The rate increase, the first in nearly two years for Young Bros., went into effect Friday. It follows a 16.6 percent increase in Young Bros.’ shipping rates in 2011.
The PUC cleared the way for the latest increase in October when it approved Young Bros.’ request to implement an "annual freight rate adjustment pilot program."
That AFRA program allows Young Bros. to take revenue from the most recent calendar year and adjust it to reflect a PUC-set inflation rate for nonlabor expenses and increases in labor expenses for union and nonunion workers. Rate increases are capped at 5.5 percent annually under the pilot program.
Friday’s increase would have been higher if not for the cap, according to Young Bros.
Under the pilot program, Young Bros. will use the automatic rate adjustment in the first two years and file a general rate case in the third year. The program’s three-year cycle will continue in the future.
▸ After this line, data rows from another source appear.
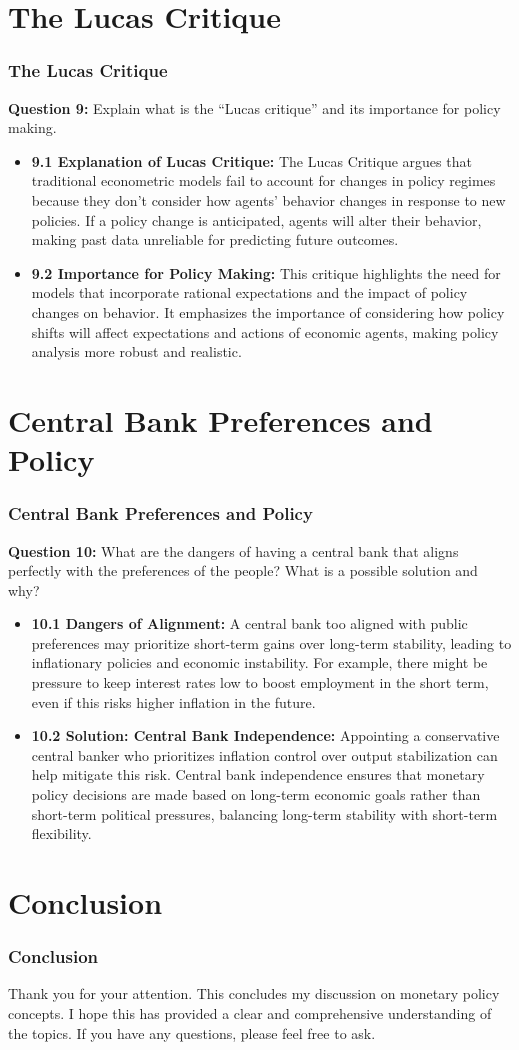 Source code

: \documentclass{beamer}
\begin{document}
\section{The Lucas Critique}
\begin{frame}
    \frametitle{The Lucas Critique}
    \textbf{Question 9:} Explain what is the ``Lucas critique'' and its importance for policy making.
    \begin{itemize}
        \item \textbf{9.1 Explanation of Lucas Critique:} The Lucas Critique argues that traditional econometric models fail to account for changes in policy regimes because they don't consider how agents' behavior changes in response to new policies. If a policy change is anticipated, agents will alter their behavior, making past data unreliable for predicting future outcomes.
        \item \textbf{9.2 Importance for Policy Making:} This critique highlights the need for models that incorporate rational expectations and the impact of policy changes on behavior. It emphasizes the importance of considering how policy shifts will affect expectations and actions of economic agents, making policy analysis more robust and realistic.
    \end{itemize}
\end{frame}

\section{Central Bank Preferences and Policy}
\begin{frame}
    \frametitle{Central Bank Preferences and Policy}
    \textbf{Question 10:} What are the dangers of having a central bank that aligns perfectly with the preferences of the people? What is a possible solution and why?
    \begin{itemize}
        \item \textbf{10.1 Dangers of Alignment:} A central bank too aligned with public preferences may prioritize short-term gains over long-term stability, leading to inflationary policies and economic instability. For example, there might be pressure to keep interest rates low to boost employment in the short term, even if this risks higher inflation in the future.
        \item \textbf{10.2 Solution: Central Bank Independence:} Appointing a conservative central banker who prioritizes inflation control over output stabilization can help mitigate this risk. Central bank independence ensures that monetary policy decisions are made based on long-term economic goals rather than short-term political pressures, balancing long-term stability with short-term flexibility.
    \end{itemize}
\end{frame}

\section{Conclusion}
\begin{frame}
    \frametitle{Conclusion}
    Thank you for your attention. This concludes my discussion on monetary policy concepts. I hope this has provided a clear and comprehensive understanding of the topics. If you have any questions, please feel free to ask.
\end{frame}
\end{document}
With the latest rate increase, it costs $3.05 more to ship a pallet of 2,964 beverage cans from Honolulu to Molokai, or seven-tenths of a cent per can. The cost to ship a 2,000-pound pallet of agricultural products rose by $3.47, or one-tenth of a cent per pound. Shipping costs for an entire 20-foot container of general cargo between the two ports rose by $33.96, or $3.40 per ton.
Although Young Bros.’ interisland cargo volumes have been rising over the past year, the levels are still about 20 percent lower than they were before the 2008-2009 recession, according to the company.
The drop in cargo volume during the economic downturn was particularly difficult for the company because it had to maintain the same frequency of service even as its revenue declined.